Data to examine START
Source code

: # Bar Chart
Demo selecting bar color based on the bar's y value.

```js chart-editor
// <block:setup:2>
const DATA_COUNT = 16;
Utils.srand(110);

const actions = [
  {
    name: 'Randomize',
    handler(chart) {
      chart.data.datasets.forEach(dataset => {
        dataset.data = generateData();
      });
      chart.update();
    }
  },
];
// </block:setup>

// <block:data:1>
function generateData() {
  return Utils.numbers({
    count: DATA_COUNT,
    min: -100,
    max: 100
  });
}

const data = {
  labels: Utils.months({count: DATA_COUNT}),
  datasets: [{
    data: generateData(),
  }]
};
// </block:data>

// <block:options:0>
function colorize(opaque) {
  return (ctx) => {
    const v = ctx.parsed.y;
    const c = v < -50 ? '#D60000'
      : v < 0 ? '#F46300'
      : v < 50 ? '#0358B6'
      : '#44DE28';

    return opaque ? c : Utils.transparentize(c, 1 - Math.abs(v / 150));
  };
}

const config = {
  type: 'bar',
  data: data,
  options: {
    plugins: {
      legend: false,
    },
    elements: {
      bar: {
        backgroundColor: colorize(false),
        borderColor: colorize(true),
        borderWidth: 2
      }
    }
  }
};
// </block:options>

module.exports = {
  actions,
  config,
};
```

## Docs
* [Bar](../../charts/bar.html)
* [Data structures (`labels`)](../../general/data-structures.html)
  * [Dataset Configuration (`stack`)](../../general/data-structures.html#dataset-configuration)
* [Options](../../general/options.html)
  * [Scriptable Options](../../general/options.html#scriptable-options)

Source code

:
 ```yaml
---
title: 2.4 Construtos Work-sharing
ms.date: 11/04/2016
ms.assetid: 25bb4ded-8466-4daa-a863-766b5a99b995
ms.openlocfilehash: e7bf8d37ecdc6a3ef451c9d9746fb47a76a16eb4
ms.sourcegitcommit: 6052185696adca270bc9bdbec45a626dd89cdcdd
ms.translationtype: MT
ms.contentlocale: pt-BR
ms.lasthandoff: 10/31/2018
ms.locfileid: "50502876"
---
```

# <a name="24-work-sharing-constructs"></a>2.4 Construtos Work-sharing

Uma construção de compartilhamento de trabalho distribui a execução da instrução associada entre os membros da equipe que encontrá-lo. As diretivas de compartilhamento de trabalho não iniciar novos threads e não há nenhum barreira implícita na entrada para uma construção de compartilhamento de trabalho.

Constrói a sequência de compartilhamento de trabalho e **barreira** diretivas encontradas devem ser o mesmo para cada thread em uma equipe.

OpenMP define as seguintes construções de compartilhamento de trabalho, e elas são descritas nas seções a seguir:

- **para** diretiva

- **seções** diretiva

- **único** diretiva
Data to examine END
# [About this task]
Take every line from the data that contains the word "return".

# [Answer for this exercise]
  return Utils.numbers({
  return (ctx) => {
    return opaque ? c : Utils.transparentize(c, 1 - Math.abs(v / 150));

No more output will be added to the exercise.